2. Sample size used for the test set and the data provenance (e.g. country of origin of the data, retrospective or prospective)

• Sample size: Not explicitly stated for any of the individual bench tests. The document refers to "testing" or "tests" but does not give the number of units or replicates tested.
• Data provenance: Bench testing results. This implies the data was generated in a laboratory or engineering setting, likely within Medtronic. No geographical origin is specified beyond Medtronic Vascular, Inc. is located in Plymouth, MN, USA. The testing is prospective in the sense that it was conducted on the modified devices before market clearance.

3. Number of experts used to establish the ground truth for the test set and the qualifications of those experts (e.g. radiologist with 10 years of experience)

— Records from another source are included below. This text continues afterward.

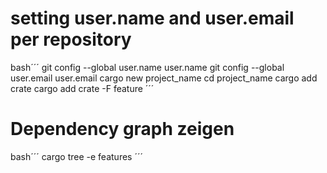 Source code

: # setting user.name and user.email per repository

bash´´´
git config --global user.name user.name
git config --global user.email user.email
cargo new project_name
cd project_name
cargo add crate
cargo add crate -F feature
´´´
# Dependency graph zeigen

bash´´´
cargo tree -e features
´´´

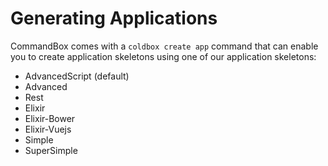 # Generating Applications

CommandBox comes with a `coldbox create app` command that can enable you to create application skeletons using one of our application skeletons:

* AdvancedScript (default)
* Advanced
* Rest
* Elixir
* Elixir-Bower
* Elixir-Vuejs
* Simple
* SuperSimple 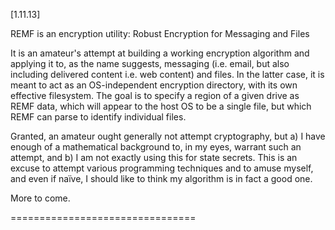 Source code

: [1.11.13]

REMF is an encryption utility: Robust Encryption for Messaging and Files

It is an amateur's attempt at building a working encryption algorithm and applying it to, as the name suggests, messaging (i.e. email, but also including delivered content i.e. web content) and files. In the latter case, it is meant to act as an OS-independent encryption directory, with its own effective filesystem. The goal is to specify a region of a given drive as REMF data, which will appear to the host OS to be a single file, but which REMF can parse to identify individual files.

Granted, an amateur ought generally not attempt cryptography, but a) I have enough of a mathematical background to, in my eyes, warrant such an attempt, and b) I am not exactly using this for state secrets. This is an excuse to attempt various programming techniques and to amuse myself, and even if naïve, I should like to think my algorithm is in fact a good one.

More to come.

================================
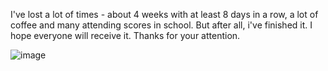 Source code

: I've lost a lot of times - about 4 weeks with at least 8 days in a row, a lot of coffee and many attending scores in school. But after all, i've finished it. I hope everyone will receive it. Thanks for your attention.







![image](https://user-images.githubusercontent.com/100874484/193564723-f01a67db-2225-4440-a1eb-cf72139df574.png)
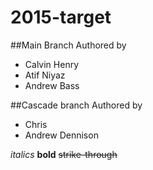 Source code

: # 2015-target
##Main Branch 
Authored by 
* Calvin Henry
* Atif Niyaz
* Andrew Bass

##Cascade branch 
Authored by 
* Chris
* Andrew Dennison

*italics* 
**bold**
 ~~strike-through~~

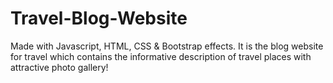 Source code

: # Travel-Blog-Website
Made with Javascript, HTML, CSS &amp; Bootstrap effects. It is the blog website for travel which contains the informative description of travel places with attractive photo gallery!
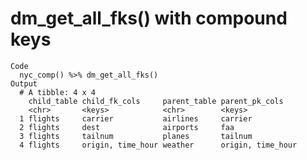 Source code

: # dm_get_all_fks() with compound keys

    Code
      nyc_comp() %>% dm_get_all_fks()
    Output
      # A tibble: 4 x 4
        child_table child_fk_cols     parent_table parent_pk_cols   
        <chr>       <keys>            <chr>        <keys>           
      1 flights     carrier           airlines     carrier          
      2 flights     dest              airports     faa              
      3 flights     tailnum           planes       tailnum          
      4 flights     origin, time_hour weather      origin, time_hour

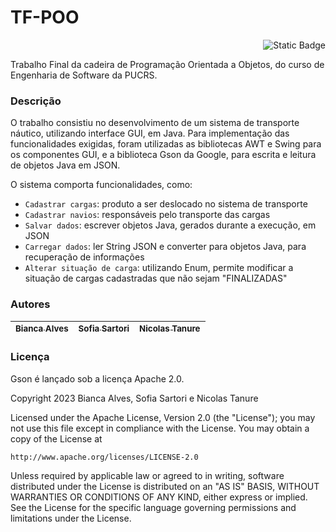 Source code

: # TF-POO
<p align="right">
    <img alt="Static Badge" src="https://img.shields.io/badge/https%3A%2F%2Fimg.shields.io%2Fbadge%2FSTATUS-EM_CORRE%C3%87%C3%83O-yellow" />
</p>



Trabalho Final da cadeira de Programação Orientada a Objetos, do curso de Engenharia de Software da PUCRS.

### Descrição
O trabalho consistiu no desenvolvimento de um sistema de transporte náutico, utilizando interface GUI, em Java. Para implementação das funcionalidades exigidas, foram utilizadas as bibliotecas AWT e Swing para os componentes GUI, e a biblioteca Gson da Google, para escrita e leitura de objetos Java em JSON.

O sistema comporta funcionalidades, como:
- `Cadastrar cargas`: produto a ser deslocado no sistema de transporte
- `Cadastrar navios`: responsáveis pelo transporte das cargas
- `Salvar dados`: escrever objetos Java, gerados durante a execução, em JSON
- `Carregar dados`: ler String JSON e converter para objetos Java, para recuperação de informações
- `Alterar situação de carga`: utilizando Enum, permite modificar a situação de cargas cadastradas que não sejam "FINALIZADAS"

### Autores
| [<sub>Bianca Alves</sub>](https://github.com/Bialves) | [<sub>Sofia Sartori</sub>](https://github.com/sofiasartori24) |  [<sub>Nicolas Tanure</sub>](https://github.com/NicolasTanure) |
| :---: | :---: | :---: |

### Licença
Gson é lançado sob a licença Apache 2.0.

Copyright 2023 Bianca Alves, Sofia Sartori e Nicolas Tanure

Licensed under the Apache License, Version 2.0 (the "License");
you may not use this file except in compliance with the License.
You may obtain a copy of the License at

    http://www.apache.org/licenses/LICENSE-2.0

Unless required by applicable law or agreed to in writing, software
distributed under the License is distributed on an "AS IS" BASIS,
WITHOUT WARRANTIES OR CONDITIONS OF ANY KIND, either express or implied.
See the License for the specific language governing permissions and
limitations under the License.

Not applicable. The "ground truth" for bench testing of a medical device's physical and functional properties is typically defined by engineering specifications, material properties, and comparative performance against predicate devices, not expert human interpretation.

4. Adjudication method (e.g. 2+1, 3+1, none) for the test set

Not applicable, as this refers to adjudication for expert consensus in clinical data, which is not present in this document.

5. If a multi reader multi case (MRMC) comparative effectiveness study was done, If so, what was the effect size of how much human readers improve with AI vs without AI assistance

Not applicable. This document describes a 510(k) submission for a peripheral plaque excision system (a physical device for atherectomy), not an AI-assisted diagnostic tool. Therefore, MRMC studies are irrelevant to this submission.

6. If a standalone (i.e. algorithm only without human-in-the-loop performance) was done

Not applicable, as this is not an algorithm or AI device. The described tests evaluate the physical device's performance.

7. The type of ground truth used (expert concensus, pathology, outcomes data, etc)

Not applicable. For this type of device and testing, the "ground truth" is defined by established engineering and material science principles, manufacturing specifications, and the performance characteristics of the predicate devices. The objective is to demonstrate that the modified device performs similarly to or within acceptable limits compared to the original/predicate design.

8. The sample size for the training set

Not applicable. This is not an AI/machine learning device that requires a training set.

9. How the ground truth for the training set was established

Not applicable. This is not an AI/machine learning device.